Mátyás a quitté Paris il y a quelques années et s’est installé sur les rives françaises du lac Léman, où il a joué avec son vieil ami musicien Emil Spányi et développé ses projets d’enseignement. C’est là, à la Haute École de Musique de Lausanne, qu’il a obtenu un master en pédagogie après un master en interprétation. « Il avait une excellente veine pédagogique, il dispensait le programme avec beaucoup de sensibilité. À Paris, il n’a accepté qu’un petit poste au conservatoire afin d’acquérir de l’expérience dans l’enseignement », raconte Csaba Palotai, guitariste vivant dans la capitale française. « Il me rendait souvent visite dans la dernière période, et nous parlions toute la nuit de la musique de Schönberg ou de Bach. Il avait l’intention de faire aussi la section de basse classique ».

« Il voulait toujours en savoir plus et profiter de chaque instant. Pendant nos tournées, tout le monde s’asseyait dans le bus, mais Mátyás n’arrêtait pas de poser des questions à ses collègues musiciens qui avaient une grande connaissance de quelque chose, que ce soit l’œuvre de Messiaen ou le monde rythmique de la musique de l’Inde du Sud. Il voulait tout comprendre de la musique. Je n’ai jamais connu une personne comme lui qui était aussi motivée par la soif de savoir », se souvient son ami musicien András Dés.

« Il a joué dans de nombreux projets et dans des lieux illustres. Il était aimé et respecté en France comme il l’avait été chez lui. Puis il a reçu de plus en plus d’invitations à participer à des sessions dans d’autres pays d’Europe », poursuit Csaba Palotai. « Il n’y a jamais eu de tâche qu’il n’ait pu résoudre, aucune difficulté ne l’a découragé, sa carrière ici s’est très bien développée et a continué à progresser. Il était bien connu, par exemple, qu’Archie Shepp l’appelait régulièrement, car Mátyás était son bassiste numéro un ».

Mátyás vivant à l’étranger, la relation étroite avec BMC s’est quelque peu relâchée ces dernières années, mais deux disques importants ont tout de même été produits, dont l’un est notre favori personnel de 2018, Bartók Impressions, un best-seller enregistré avec Miklós Lukács et Matthias Lévy, qui a reçu de nombreux prix. Ces dernières semaines, nous avions commencé à planifier l’enregistrement de la suite de cet album avec Mátyás.
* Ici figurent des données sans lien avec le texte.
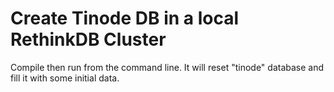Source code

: # Create Tinode DB in a local RethinkDB Cluster

Compile then run from the command line. It will reset "tinode" database and fill it with some initial data.
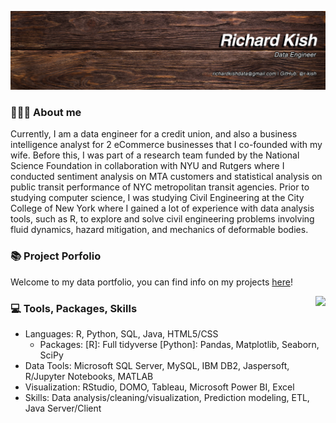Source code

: ![Banner](https://github.com/r-kish/r-kish/blob/main/Banner2.png)

### 🙋🏻‍♂️ About me
Currently, I am a data engineer for a credit union, and also a business intelligence analyst for 2 eCommerce businesses that I co-founded with my wife. Before this, I was part of a research team funded by the National Science Foundation in collaboration with NYU and Rutgers where I conducted sentiment analysis on MTA customers and statistical analysis on public transit performance of NYC metropolitan transit agencies. Prior to studying computer science, I was studying Civil Engineering at the City College of New York where I gained a lot of experience with data analysis tools, such as R, to explore and solve civil engineering problems involving fluid dynamics, hazard mitigation, and mechanics of deformable bodies.

### 📚 Project Porfolio
Welcome to my data portfolio, you can find info on my projects [here](https://github.com/r-kish/Portfolio)!

<a href="https://github.com/anuraghazra/github-readme-stats">
  <img align="right" src="https://github-readme-stats.vercel.app/api/top-langs/?username=r-kish&layout=compact" />
</a>

### 💻 Tools, Packages, Skills
- Languages: R, Python, SQL, Java, HTML5/CSS
  - Packages: [R]: Full tidyverse  [Python]: Pandas, Matplotlib, Seaborn, SciPy
- Data Tools: Microsoft SQL Server, MySQL, IBM DB2, Jaspersoft, R/Jupyter Notebooks, MATLAB
- Visualization: RStudio, DOMO, Tableau, Microsoft Power BI, Excel
- Skills: Data analysis/cleaning/visualization, Prediction modeling, ETL, Java Server/Client

<!--
**r-kish/r-kish** is a ✨ _special_ ✨ repository because its `README.md` (this file) appears on your GitHub profile.

Here are some ideas to get you started:

- 🔭 I’m currently working on ...
- 🌱 I’m currently learning ...
- 👯 I’m looking to collaborate on ...
- 🤔 I’m looking for help with ...
- 💬 Ask me about ...
- 📫 How to reach me: ...
- 😄 Pronouns: ...
- ⚡ Fun fact: ...
-->
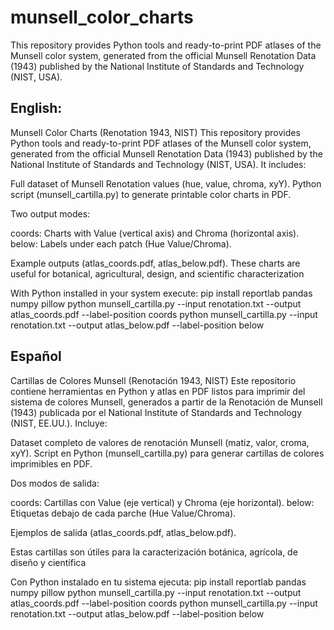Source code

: # munsell_color_charts
This repository provides Python tools and ready-to-print PDF atlases of the Munsell color system, generated from the official Munsell Renotation Data (1943) published by the National Institute of Standards and Technology (NIST, USA).




## English:

Munsell Color Charts (Renotation 1943, NIST)
This repository provides Python tools and ready-to-print PDF atlases of the Munsell color system, generated from the official Munsell Renotation Data (1943) published by the National Institute of Standards and Technology (NIST, USA). It includes:

Full dataset of Munsell Renotation values (hue, value, chroma, xyY).
Python script (munsell_cartilla.py) to generate printable color charts in PDF.

Two output modes:

coords: Charts with Value (vertical axis) and Chroma (horizontal axis).
below: Labels under each patch (Hue Value/Chroma).

Example outputs (atlas_coords.pdf, atlas_below.pdf).
These charts are useful for botanical, agricultural, design, and scientific characterization

With Python installed in your system execute:
pip install reportlab pandas numpy pillow 
python munsell_cartilla.py --input renotation.txt --output atlas_coords.pdf --label-position coords
python munsell_cartilla.py --input renotation.txt --output atlas_below.pdf --label-position below  

## Español
Cartillas de Colores Munsell (Renotación 1943, NIST)
Este repositorio contiene herramientas en Python y atlas en PDF listos para imprimir del sistema de colores Munsell, generados a partir de la Renotación de Munsell (1943) publicada por el National Institute of Standards and Technology (NIST, EE.UU.).
Incluye:

Dataset completo de valores de renotación Munsell (matiz, valor, croma, xyY).
Script en Python (munsell_cartilla.py) para generar cartillas de colores imprimibles en PDF.

Dos modos de salida:

coords: Cartillas con Value (eje vertical) y Chroma (eje horizontal).
below: Etiquetas debajo de cada parche (Hue Value/Chroma).

Ejemplos de salida (atlas_coords.pdf, atlas_below.pdf).

Estas cartillas son útiles para la caracterización botánica, agrícola, de diseño y científica

Con Python instalado en tu sistema ejecuta: 
pip install reportlab pandas numpy pillow 
python munsell_cartilla.py --input renotation.txt --output atlas_coords.pdf --label-position coords
python munsell_cartilla.py --input renotation.txt --output atlas_below.pdf --label-position below  
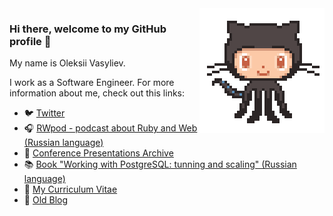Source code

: 
<img align="right" src="https://github.com/le0pard/le0pard/raw/master/octocat.gif" width="200" height="200" />

### Hi there, welcome to my GitHub profile 👋

My name is Oleksii Vasyliev. 

I work as a Software Engineer. For more information about me, check out this links:

 - :bird: [Twitter](https://twitter.com/leopard_me/)
 - :headphones: [RWpod - podcast about Ruby and Web (Russian language)](https://www.rwpod.com/)
 - :notebook: [Conference Presentations Archive](https://leopard.in.ua/presentations/)
 - :books: [Book "Working with PostgreSQL: tunning and scaling" (Russian language)](https://postgresql.leopard.in.ua/)
 - :scroll: [My Curriculum Vitae](https://github.com/le0pard/cv)
 - :memo: [Old Blog](https://leopard.in.ua/)
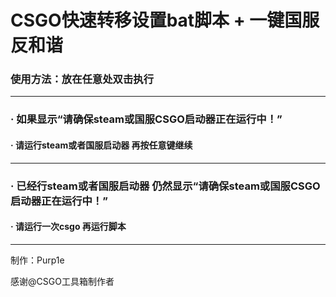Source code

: # CSGO快速转移设置bat脚本 + 一键国服反和谐

### 使用方法：放在任意处双击执行
--------------------------------------------------------------------------------------------
### · 如果显示“请确保steam或国服CSGO启动器正在运行中！”
#### · 请运行steam或者国服启动器 再按任意键继续
--------------------------------------------------------------------------------------------
### · 已经行steam或者国服启动器  仍然显示“请确保steam或国服CSGO启动器正在运行中！”
#### · 请运行一次csgo 再运行脚本
--------------------------------------------------------------------------------------------
制作：Purp1e

感谢@CSGO工具箱制作者
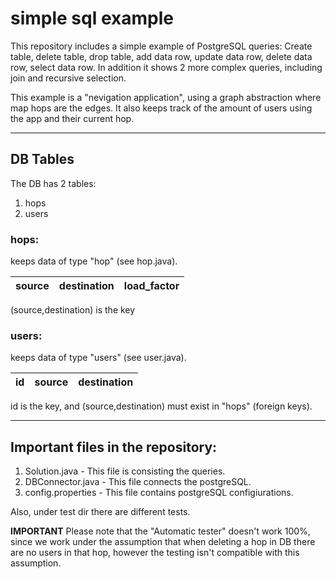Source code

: # simple sql example 

This repository includes a simple example of PostgreSQL queries:
Create table, delete table, drop table, 
add data row, update data row, delete data row, select data row.
In addition it shows 2 more complex queries, including join and
recursive selection.


This example is a "nevigation application", using a graph
abstraction where map hops are the edges. It also keeps track
of the amount of users using the app and their current hop.

**************************************************************************************************
## DB Tables
The DB has 2 tables:
1. hops
2. users

### hops: 

keeps data of type "hop" (see hop.java).

source |destination | load_factor |
------ |----------- | ------------|

(source,destination) is the key

### users:

keeps data of type "users" (see user.java).

id | source | destination |
-- |------- | ------------|

id is the key, and (source,destination) must exist in "hops" (foreign keys).

**************************************************************************************************

## Important files in the repository:
1. Solution.java - This file is consisting the queries.
2. DBConnector.java - This file connects the postgreSQL.
3. config.properties	- This file contains postgreSQL configiurations.

Also, under test dir there are different tests.

**IMPORTANT**
Please note that the "Automatic tester" doesn't work 100%,
since we work under the assumption that when deleting a hop in DB
there are no users in that hop, however the testing isn't
compatible with this assumption.
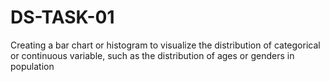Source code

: # DS-TASK-01
Creating a bar chart or histogram to visualize the distribution of categorical or continuous variable, such as the distribution of ages or genders in population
En 2019, nous avons publié le premier album de Mátyás Szandai contenant ses propres compositions, interprétées par son quatuor international. En ce qui concerne le titre de l’album SĀDHANA, Emese Szász a écrit dans le texte du livret du CD : « Pris littéralement, il signifie : sa = infini, dha = méditer, na = négation, mort. En d’autres termes, dans la méditation, l’ego meurt. Cela semble dramatique, mais cette expression sanskrite ne signifie rien d’autre que, quelle que soit l’action que nous accomplissons, qu’il s’agisse de célébrer la messe ou de biner la terre, si nous la faisons avec une tendance spirituelle, elle nous rapprochera de notre but, qui est, en fin de compte, d’être chez nous dans notre propre moi ».
Notre véritable espoir est que Mátyás fasse de même aujourd’hui.